Reproduce the records below exactly, leaving their images out.

**MATERIAL PROVIDED**
[Start of section]

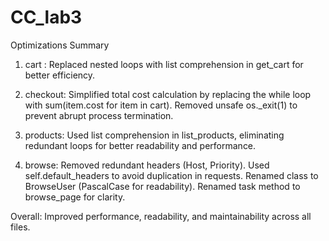 # CC_lab3

Optimizations Summary
1. cart :
Replaced nested loops with list comprehension in get_cart for better efficiency.

2. checkout:
Simplified total cost calculation by replacing the while loop with sum(item.cost for item in cart).
Removed unsafe os._exit(1) to prevent abrupt process termination.

3. products:
Used list comprehension in list_products, eliminating redundant loops for better readability and performance.

4. browse:
Removed redundant headers (Host, Priority).
Used self.default_headers to avoid duplication in requests.
Renamed class to BrowseUser (PascalCase for readability).
Renamed task method to browse_page for clarity.

Overall: Improved performance, readability, and maintainability across all files.
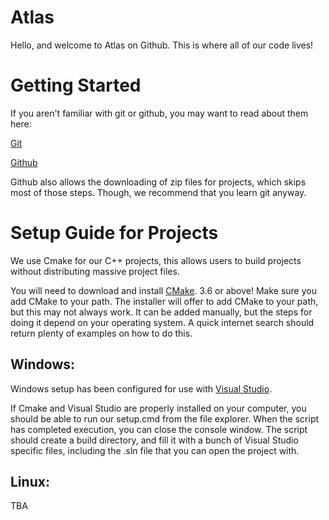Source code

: # Atlas

Hello, and welcome to Atlas on Github.
This is where all of our code lives!

# Getting Started

If you aren't familiar with git or github, you may want to read about them here:

[Git](https://git-scm.com/book/en/v1/Getting-Started)

[Github](https://github.com/getting-started)


Github also allows the downloading of zip files for projects, which skips most of those steps.
Though, we recommend that you learn git anyway.

# Setup Guide for Projects

We use Cmake for our C++ projects, this allows users to build projects without distributing massive project files.

You will need to download and install [CMake](https://cmake.org/download/). 3.6 or above!
Make sure you add CMake to your path. The installer will offer to add CMake to your path, but this may not always work.
It can be added manually, but the steps for doing it depend on your operating system.
A quick internet search should return plenty of examples on how to do this.

## Windows:

Windows setup has been configured for use with [Visual Studio](https://www.visualstudio.com/vs/community/).

If Cmake and Visual Studio are properly installed on your computer, you should be able to run our setup.cmd from the file explorer.
When the script has completed execution, you can close the console window.
The script should create a build directory, and fill it with a bunch of Visual Studio specific files, including the .sln file that you can open the project with.

## Linux:

TBA
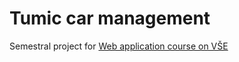 # Tumic car management
Semestral project for [Web application course on VŠE](https://4iz278.github.io/)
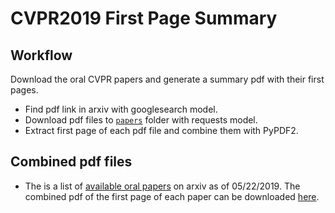 # CVPR2019 First Page Summary

## Workflow
Download the oral CVPR papers and generate a summary pdf with their first pages. 

- Find pdf link in arxiv with googlesearch model. 
- Download pdf files to [`papers`](papers) folder with requests model.
- Extract first page of each pdf file and combine them with PyPDF2.

## Combined pdf files
- The is a list of [available oral papers](assets/available_papers_05222019.md) on arxiv as of 05/22/2019. The combined pdf of the first page of each paper can be downloaded [here](http://www.mediafire.com/file/cjgjkqh9s2hzcv7/_combined_first_pages.pdf/file).

<!--## Resources
- Combine pdf with a script that ships with macOS. [link](https://gotofritz.net/blog/howto/joining-pdf-files-in-os-x-from-the-command-line/)
-->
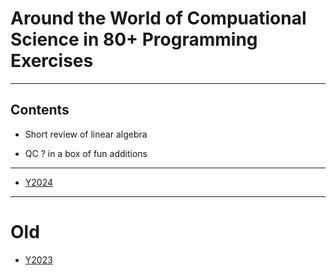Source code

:# Around the World of Compuational Science in 80+ Programming Exercises

---

## Contents

* Short review of linear algebra

* QC ? in a box of fun additions

---

* [Y2024](https://github.com/tatpongkatanyukul/LeTourDuMonde/blob/main/%E0%B9%8DY2024/readme.md)

    
---
# Old

* [Y2023](https://github.com/tatpongkatanyukul/LeTourDuMonde/blob/main/Y2023.md)
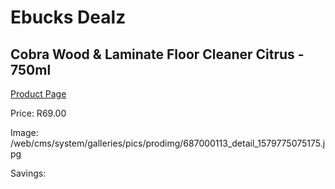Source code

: 
# Ebucks Dealz
## Cobra Wood & Laminate Floor Cleaner Citrus - 750ml
[Product Page](https://www.ebucks.com/web/shop/productSelected.do?prodId=687000113&catId=908586136)

Price: R69.00

Image: /web/cms/system/galleries/pics/prodimg/687000113_detail_1579775075175.jpg

Savings: 


	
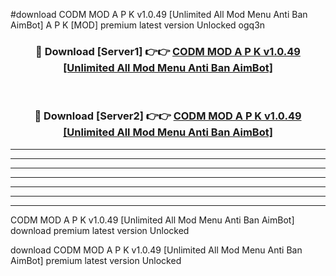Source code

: #download CODM MOD A P K v1.0.49 [Unlimited All Mod Menu Anti Ban AimBot]  A P K [MOD] premium latest version Unlocked ogq3n 



<div align="center">
<h3>🔴 Download [Server1] 👉👉 <a href="https://apkdownload2.web.app/">CODM MOD A P K v1.0.49 [Unlimited All Mod Menu Anti Ban AimBot] </a></h3><br>

<h3>🔴 Download [Server2] 👉👉 <a href="https://apkdownload2.web.app/">CODM MOD A P K v1.0.49 [Unlimited All Mod Menu Anti Ban AimBot] </a></h3>
</div>





----------------------------------------------------------

----------------------------------------------------------

----------------------------------------------------------

----------------------------------------------------------

----------------------------------------------------------

----------------------------------------------------------

----------------------------------------------------------

CODM MOD A P K v1.0.49 [Unlimited All Mod Menu Anti Ban AimBot]  download premium latest version Unlocked

download CODM MOD A P K v1.0.49 [Unlimited All Mod Menu Anti Ban AimBot]  premium latest version Unlocked
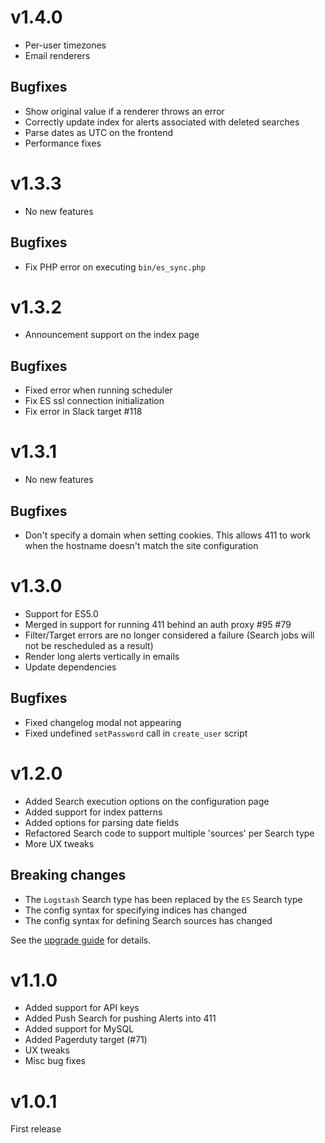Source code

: # v1.4.0 #

- Per-user timezones
- Email renderers

## Bugfixes ##

- Show original value if a renderer throws an error
- Correctly update index for alerts associated with deleted searches
- Parse dates as UTC on the frontend
- Performance fixes


# v1.3.3 #

- No new features

## Bugfixes ##

- Fix PHP error on executing `bin/es_sync.php`


# v1.3.2 #

- Announcement support on the index page

## Bugfixes ##

- Fixed error when running scheduler
- Fix ES ssl connection initialization
- Fix error in Slack target #118


# v1.3.1 #

- No new features

## Bugfixes ##

- Don't specify a domain when setting cookies. This allows 411 to work when the hostname doesn't match the site configuration


# v1.3.0 #

- Support for ES5.0
- Merged in support for running 411 behind an auth proxy #95 #79
- Filter/Target errors are no longer considered a failure (Search jobs will not be rescheduled as a result)
- Render long alerts vertically in emails
- Update dependencies

## Bugfixes ##

- Fixed changelog modal not appearing
- Fixed undefined `setPassword` call in `create_user` script


# v1.2.0 #

- Added Search execution options on the configuration page
- Added support for index patterns
- Added options for parsing date fields
- Refactored Search code to support multiple 'sources' per Search type
- More UX tweaks

## Breaking changes ##

- The `Logstash` Search type has been replaced by the `ES` Search type
- The config syntax for specifying indices has changed
- The config syntax for defining Search sources has changed

See the [upgrade guide](/docs/Upgrading.md) for details.


# v1.1.0 #

- Added support for API keys
- Added Push Search for pushing Alerts into 411
- Added support for MySQL
- Added Pagerduty target (#71)
- UX tweaks
- Misc bug fixes


# v1.0.1 #

First release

[End of section]

**RESPONSE AREA**
 # CC_lab3

Optimizations Summary
1. cart :
Replaced nested loops with list comprehension in get_cart for better efficiency.

2. checkout:
Simplified total cost calculation by replacing the while loop with sum(item.cost for item in cart).
Removed unsafe os._exit(1) to prevent abrupt process termination.

3. products:
Used list comprehension in list_products, eliminating redundant loops for better readability and performance.

4. browse:
Removed redundant headers (Host, Priority).
Used self.default_headers to avoid duplication in requests.
Renamed class to BrowseUser (PascalCase for readability).
Renamed task method to browse_page for clarity.

Overall: Improved performance, readability, and maintainability across all files.
Source code

: # Atlas

Hello, and welcome to Atlas on Github.
This is where all of our code lives!

# Getting Started

If you aren't familiar with git or github, you may want to read about them here:

[Git](https://git-scm.com/book/en/v1/Getting-Started)

[Github](https://github.com/getting-started)


Github also allows the downloading of zip files for projects, which skips most of those steps.
Though, we recommend that you learn git anyway.

# Setup Guide for Projects

We use Cmake for our C++ projects, this allows users to build projects without distributing massive project files.

You will need to download and install [CMake](https://cmake.org/download/). 3.6 or above!
Make sure you add CMake to your path. The installer will offer to add CMake to your path, but this may not always work.
It can be added manually, but the steps for doing it depend on your operating system.
A quick internet search should return plenty of examples on how to do this.

## Windows:

Windows setup has been configured for use with [Visual Studio](https://www.visualstudio.com/vs/community/).

If Cmake and Visual Studio are properly installed on your computer, you should be able to run our setup.cmd from the file explorer.
When the script has completed execution, you can close the console window.
The script should create a build directory, and fill it with a bunch of Visual Studio specific files, including the .sln file that you can open the project with.

## Linux:

TBA
 # Tumic car management
Semestral project for [Web application course on VŠE](https://4iz278.github.io/)
 # CVPR2019 First Page Summary

## Workflow
Download the oral CVPR papers and generate a summary pdf with their first pages. 

- Find pdf link in arxiv with googlesearch model. 
- Download pdf files to [`papers`](papers) folder with requests model.
- Extract first page of each pdf file and combine them with PyPDF2.

## Combined pdf files
- The is a list of [available oral papers](assets/available_papers_05222019.md) on arxiv as of 05/22/2019. The combined pdf of the first page of each paper can be downloaded [here](http://www.mediafire.com/file/cjgjkqh9s2hzcv7/_combined_first_pages.pdf/file).

<!--## Resources
- Combine pdf with a script that ships with macOS. [link](https://gotofritz.net/blog/howto/joining-pdf-files-in-os-x-from-the-command-line/)
-->
Source code

:# Around the World of Compuational Science in 80+ Programming Exercises

---

## Contents

* Short review of linear algebra

* QC ? in a box of fun additions

---

* [Y2024](https://github.com/tatpongkatanyukul/LeTourDuMonde/blob/main/%E0%B9%8DY2024/readme.md)

    
---
# Old

* [Y2023](https://github.com/tatpongkatanyukul/LeTourDuMonde/blob/main/Y2023.md)
Source code

: 
# Ebucks Dealz
## Cobra Wood & Laminate Floor Cleaner Citrus - 750ml
[Product Page](https://www.ebucks.com/web/shop/productSelected.do?prodId=687000113&catId=908586136)

Price: R69.00

Image: /web/cms/system/galleries/pics/prodimg/687000113_detail_1579775075175.jpg

Savings: 


	
Source code

: #download CODM MOD A P K v1.0.49 [Unlimited All Mod Menu Anti Ban AimBot]  A P K [MOD] premium latest version Unlocked ogq3n 



<div align="center">
<h3>🔴 Download [Server1] 👉👉 <a href="https://apkdownload2.web.app/">CODM MOD A P K v1.0.49 [Unlimited All Mod Menu Anti Ban AimBot] </a></h3><br>

<h3>🔴 Download [Server2] 👉👉 <a href="https://apkdownload2.web.app/">CODM MOD A P K v1.0.49 [Unlimited All Mod Menu Anti Ban AimBot] </a></h3>
</div>





----------------------------------------------------------

----------------------------------------------------------

----------------------------------------------------------

----------------------------------------------------------

----------------------------------------------------------

----------------------------------------------------------

----------------------------------------------------------

CODM MOD A P K v1.0.49 [Unlimited All Mod Menu Anti Ban AimBot]  download premium latest version Unlocked

download CODM MOD A P K v1.0.49 [Unlimited All Mod Menu Anti Ban AimBot]  premium latest version Unlocked
Source code

: # v1.4.0 #

- Per-user timezones
- Email renderers

## Bugfixes ##

- Show original value if a renderer throws an error
- Correctly update index for alerts associated with deleted searches
- Parse dates as UTC on the frontend
- Performance fixes


# v1.3.3 #

- No new features

## Bugfixes ##

- Fix PHP error on executing `bin/es_sync.php`


# v1.3.2 #

- Announcement support on the index page

## Bugfixes ##

- Fixed error when running scheduler
- Fix ES ssl connection initialization
- Fix error in Slack target #118


# v1.3.1 #

- No new features

## Bugfixes ##

- Don't specify a domain when setting cookies. This allows 411 to work when the hostname doesn't match the site configuration


# v1.3.0 #

- Support for ES5.0
- Merged in support for running 411 behind an auth proxy #95 #79
- Filter/Target errors are no longer considered a failure (Search jobs will not be rescheduled as a result)
- Render long alerts vertically in emails
- Update dependencies

## Bugfixes ##

- Fixed changelog modal not appearing
- Fixed undefined `setPassword` call in `create_user` script


# v1.2.0 #

- Added Search execution options on the configuration page
- Added support for index patterns
- Added options for parsing date fields
- Refactored Search code to support multiple 'sources' per Search type
- More UX tweaks

## Breaking changes ##

- The `Logstash` Search type has been replaced by the `ES` Search type
- The config syntax for specifying indices has changed
- The config syntax for defining Search sources has changed

See the [upgrade guide](/docs/Upgrading.md) for details.


# v1.1.0 #

- Added support for API keys
- Added Push Search for pushing Alerts into 411
- Added support for MySQL
- Added Pagerduty target (#71)
- UX tweaks
- Misc bug fixes


# v1.0.1 #

First release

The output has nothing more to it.